Des bases de données surdimensionnées pour des traitements énergivores
La conception des intelligences artificielles génératives (IAG) repose sur des « supercalculateurs » afin d’entraîner des machines à traiter des bases de données de tailles très conséquentes : les corpus d’entraînement. Un grand nombre d’unités centrales, regroupées par des milliers d’interconnexions, permet de générer « des calculs probabilistes » très complexes, a expliqué Hubert Guillaud, journaliste, pilote du média danslesalgorithmes.net et délégué général de l’association Vecteur.

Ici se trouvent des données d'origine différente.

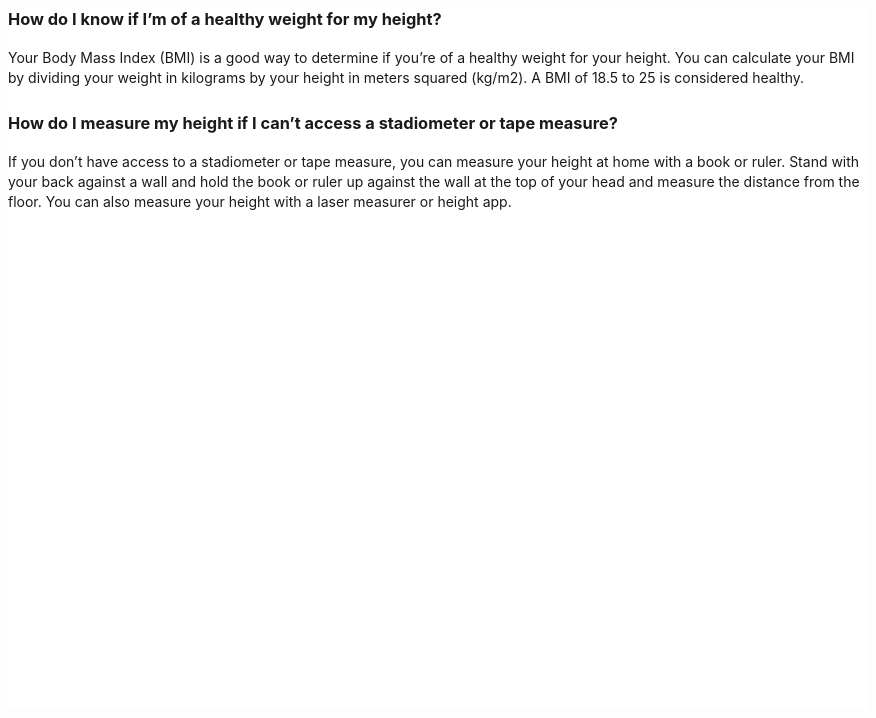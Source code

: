 <h3>How do I know if I’m of a healthy weight for my height?</h3>

<p>Your Body Mass Index (BMI) is a good way to determine if you’re of a healthy weight for your height. You can calculate your BMI by dividing your weight in kilograms by your height in meters squared (kg/m2). A BMI of 18.5 to 25 is considered healthy.</p>

<h3>How do I measure my height if I can’t access a stadiometer or tape measure?</h3>

<p>If you don’t have access to a stadiometer or tape measure, you can measure your height at home with a book or ruler. Stand with your back against a wall and hold the book or ruler up against the wall at the top of your head and measure the distance from the floor. You can also measure your height with a laser measurer or height app.</p>

<div style="position: relative; padding-bottom: 56.25%; overflow: hidden"><iframe src="https://www.youtube.com/embed/_uvP0oWiKG4" frameborder="0" allow="accelerometer; autoplay; clipboard-write; encrypted-media; gyroscope; picture-in-picture; web-share" allowfullscreen style="position: absolute; top: 0; left: 0; width: 100%; height: 100%;"></iframe>
</div>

Cette capacité de traitement est inédite, car elle s’appuie sur une puissance informatique « que nous n’avions pas il y a encore quelques années », a rappelé Benjamin Guedj, directeur scientifique du Centre d’IA de l’université de Londres et chercheur à l’Institut national de recherche en informatique et en automatique (INRIA).
L’ampleur des corpus d’entraînement génère des consommations d’énergie considérables lors des phases d’apprentissage. Les centres de données et leurs réseaux de transmission font appel à des sources d’énergie carbonées : cela les rend responsables de 1 % des émissions mondiales de gaz à effet de serre1. Pour Benjamin Guedj, « le coût environnemental et énergétique des modèles n’est pas soutenable », et la nécessité de ce coût mérite d’être interrogée : les corpus d’entraînement, qui en viennent à « saturer la machine d’informations », ne sont-ils pas dès lors surdimensionnés par rapport à l’usage qui en sera fait en bout de chaîne ?

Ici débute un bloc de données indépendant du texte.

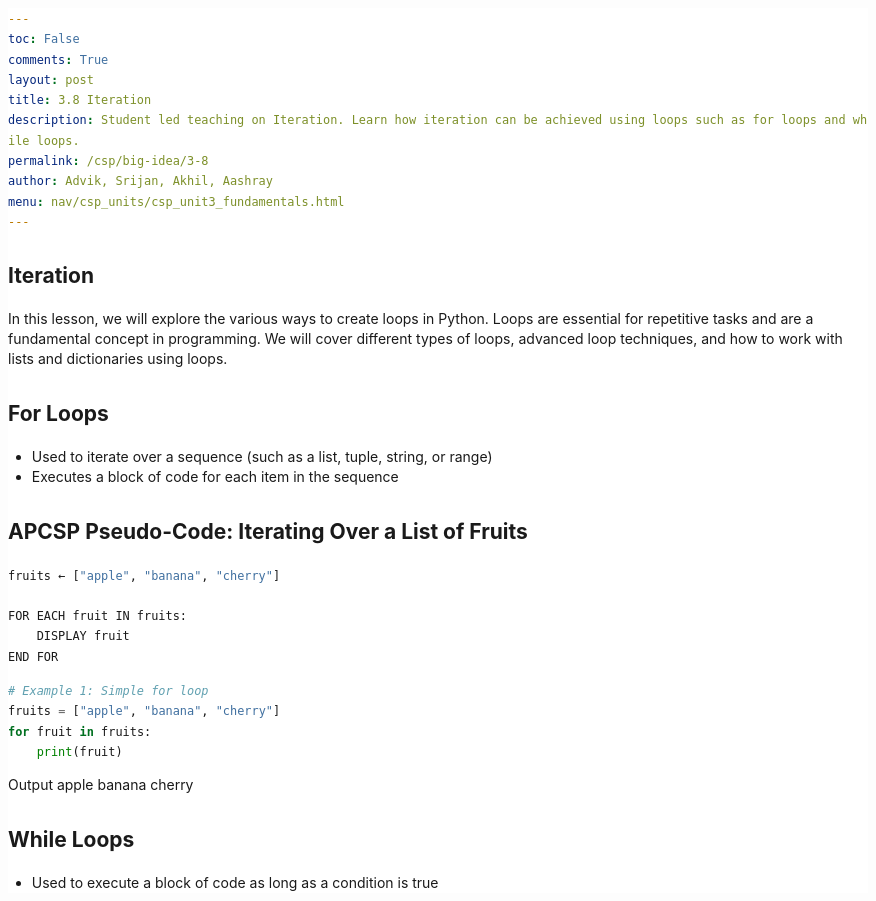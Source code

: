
 ```yaml
---
toc: False
comments: True
layout: post
title: 3.8 Iteration
description: Student led teaching on Iteration. Learn how iteration can be achieved using loops such as for loops and while loops.
permalink: /csp/big-idea/3-8
author: Advik, Srijan, Akhil, Aashray
menu: nav/csp_units/csp_unit3_fundamentals.html
---
```


## Iteration

In this lesson, we will explore the various ways to create loops in Python. Loops are essential for repetitive tasks and are a fundamental concept in programming. We will cover different types of loops, advanced loop techniques, and how to work with lists and dictionaries using loops.

## For Loops

- Used to iterate over a sequence (such as a list, tuple, string, or range) 
- Executes a block of code for each item in the sequence

## APCSP Pseudo-Code: Iterating Over a List of Fruits

```python
fruits ← ["apple", "banana", "cherry"]

FOR EACH fruit IN fruits:
    DISPLAY fruit
END FOR

```

```python
# Example 1: Simple for loop
fruits = ["apple", "banana", "cherry"]
for fruit in fruits:
    print(fruit)
```

Output
    apple
    banana
    cherry

## While Loops

- Used to execute a block of code as long as a condition is true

La conception des intelligences artificielles génératives (IAG) repose sur des « supercalculateurs » afin d’entraîner des machines à traiter des bases de données de tailles très conséquentes : les corpus d’entraînement.
Un cycle de vie des données en proie à de nombreux biais
Au-delà de leur quantité, les données utilisées par les IAG soulèvent des questions éthiques quant à leur nature. Pour Maryse Carmes, maîtresse de conférences et responsable pédagogique de cursus sur l’innovation numérique au Conservatoire national des arts et métiers (CNAM), « la notion de donnée brute est un oxymore ». Reprenant le constat de Bruno Latour, pour qui les données ne sont jamais « données » mais « obtenues » 2, les intervenants ont abordé le cycle de vie des données, de leur collecte à leur réutilisation, en passant par leur traitement et leur analyse3. À chaque étape, les choix opérés traduisent « des biais culturels et linguistiques […] inhérents à la manière dont notre culture s’est créée et mondialisée », a expliqué Mathilde Bras, coresponsable de l’Atelier numérique et chargée des opérations produites au sein du ministère de la Culture.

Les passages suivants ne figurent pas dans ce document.